§ **WORK TASK**
Reproduce the records precisely. Every line should be included.

[Records excerpted from a collection]
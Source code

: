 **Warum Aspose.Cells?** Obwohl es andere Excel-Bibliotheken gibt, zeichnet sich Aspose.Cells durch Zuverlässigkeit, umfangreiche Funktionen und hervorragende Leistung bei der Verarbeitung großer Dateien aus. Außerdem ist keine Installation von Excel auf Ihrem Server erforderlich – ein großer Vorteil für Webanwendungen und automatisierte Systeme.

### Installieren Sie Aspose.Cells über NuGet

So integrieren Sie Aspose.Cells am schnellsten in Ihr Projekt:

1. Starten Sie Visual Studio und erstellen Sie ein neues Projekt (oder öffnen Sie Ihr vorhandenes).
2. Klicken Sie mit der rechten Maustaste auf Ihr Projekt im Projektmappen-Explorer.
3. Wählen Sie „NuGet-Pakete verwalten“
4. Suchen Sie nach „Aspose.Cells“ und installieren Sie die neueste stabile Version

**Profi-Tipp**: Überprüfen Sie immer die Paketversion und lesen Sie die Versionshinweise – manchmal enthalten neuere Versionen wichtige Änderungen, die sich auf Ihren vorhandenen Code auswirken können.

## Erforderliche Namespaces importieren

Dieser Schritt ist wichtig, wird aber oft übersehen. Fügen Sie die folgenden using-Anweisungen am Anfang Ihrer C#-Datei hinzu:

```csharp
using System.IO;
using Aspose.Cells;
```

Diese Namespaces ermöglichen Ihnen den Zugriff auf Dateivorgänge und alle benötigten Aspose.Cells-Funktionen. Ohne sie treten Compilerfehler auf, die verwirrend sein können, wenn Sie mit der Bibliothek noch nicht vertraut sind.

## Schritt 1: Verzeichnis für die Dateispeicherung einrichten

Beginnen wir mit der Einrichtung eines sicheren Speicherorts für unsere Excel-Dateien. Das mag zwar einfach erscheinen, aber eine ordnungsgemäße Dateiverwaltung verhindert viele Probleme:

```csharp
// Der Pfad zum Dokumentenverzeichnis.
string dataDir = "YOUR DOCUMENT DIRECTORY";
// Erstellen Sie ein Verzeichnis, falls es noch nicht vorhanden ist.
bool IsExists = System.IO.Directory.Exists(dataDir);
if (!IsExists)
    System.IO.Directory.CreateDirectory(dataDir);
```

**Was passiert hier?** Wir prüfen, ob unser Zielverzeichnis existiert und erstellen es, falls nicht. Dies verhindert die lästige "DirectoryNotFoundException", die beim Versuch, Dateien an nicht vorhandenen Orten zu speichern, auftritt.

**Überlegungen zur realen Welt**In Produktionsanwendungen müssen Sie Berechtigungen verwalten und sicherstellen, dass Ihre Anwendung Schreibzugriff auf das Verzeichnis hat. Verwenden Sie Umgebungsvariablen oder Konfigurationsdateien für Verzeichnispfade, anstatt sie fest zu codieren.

§ **TASK OUTPUT**
Source code

: **Warum Aspose.Cells?** Obwohl es andere Excel-Bibliotheken gibt, zeichnet sich Aspose.Cells durch Zuverlässigkeit, umfangreiche Funktionen und hervorragende Leistung bei der Verarbeitung großer Dateien aus. Außerdem ist keine Installation von Excel auf Ihrem Server erforderlich – ein großer Vorteil für Webanwendungen und automatisierte Systeme.

### Installieren Sie Aspose.Cells über NuGet

So integrieren Sie Aspose.Cells am schnellsten in Ihr Projekt:

1. Starten Sie Visual Studio und erstellen Sie ein neues Projekt (oder öffnen Sie Ihr vorhandenes).
2. Klicken Sie mit der rechten Maustaste auf Ihr Projekt im Projektmappen-Explorer.
3. Wählen Sie „NuGet-Pakete verwalten“
4. Suchen Sie nach „Aspose.Cells“ und installieren Sie die neueste stabile Version

**Profi-Tipp**: Überprüfen Sie immer die Paketversion und lesen Sie die Versionshinweise – manchmal enthalten neuere Versionen wichtige Änderungen, die sich auf Ihren vorhandenen Code auswirken können.

## Erforderliche Namespaces importieren

Dieser Schritt ist wichtig, wird aber oft übersehen. Fügen Sie die folgenden using-Anweisungen am Anfang Ihrer C#-Datei hinzu:

```csharp
using System.IO;
using Aspose.Cells;
```

Diese Namespaces ermöglichen Ihnen den Zugriff auf Dateivorgänge und alle benötigten Aspose.Cells-Funktionen. Ohne sie treten Compilerfehler auf, die verwirrend sein können, wenn Sie mit der Bibliothek noch nicht vertraut sind.

## Schritt 1: Verzeichnis für die Dateispeicherung einrichten

Beginnen wir mit der Einrichtung eines sicheren Speicherorts für unsere Excel-Dateien. Das mag zwar einfach erscheinen, aber eine ordnungsgemäße Dateiverwaltung verhindert viele Probleme:

```csharp
// Der Pfad zum Dokumentenverzeichnis.
string dataDir = "YOUR DOCUMENT DIRECTORY";
// Erstellen Sie ein Verzeichnis, falls es noch nicht vorhanden ist.
bool IsExists = System.IO.Directory.Exists(dataDir);
if (!IsExists)
    System.IO.Directory.CreateDirectory(dataDir);
```

**Was passiert hier?** Wir prüfen, ob unser Zielverzeichnis existiert und erstellen es, falls nicht. Dies verhindert die lästige "DirectoryNotFoundException", die beim Versuch, Dateien an nicht vorhandenen Orten zu speichern, auftritt.

**Überlegungen zur realen Welt**In Produktionsanwendungen müssen Sie Berechtigungen verwalten und sicherstellen, dass Ihre Anwendung Schreibzugriff auf das Verzeichnis hat. Verwenden Sie Umgebungsvariablen oder Konfigurationsdateien für Verzeichnispfade, anstatt sie fest zu codieren.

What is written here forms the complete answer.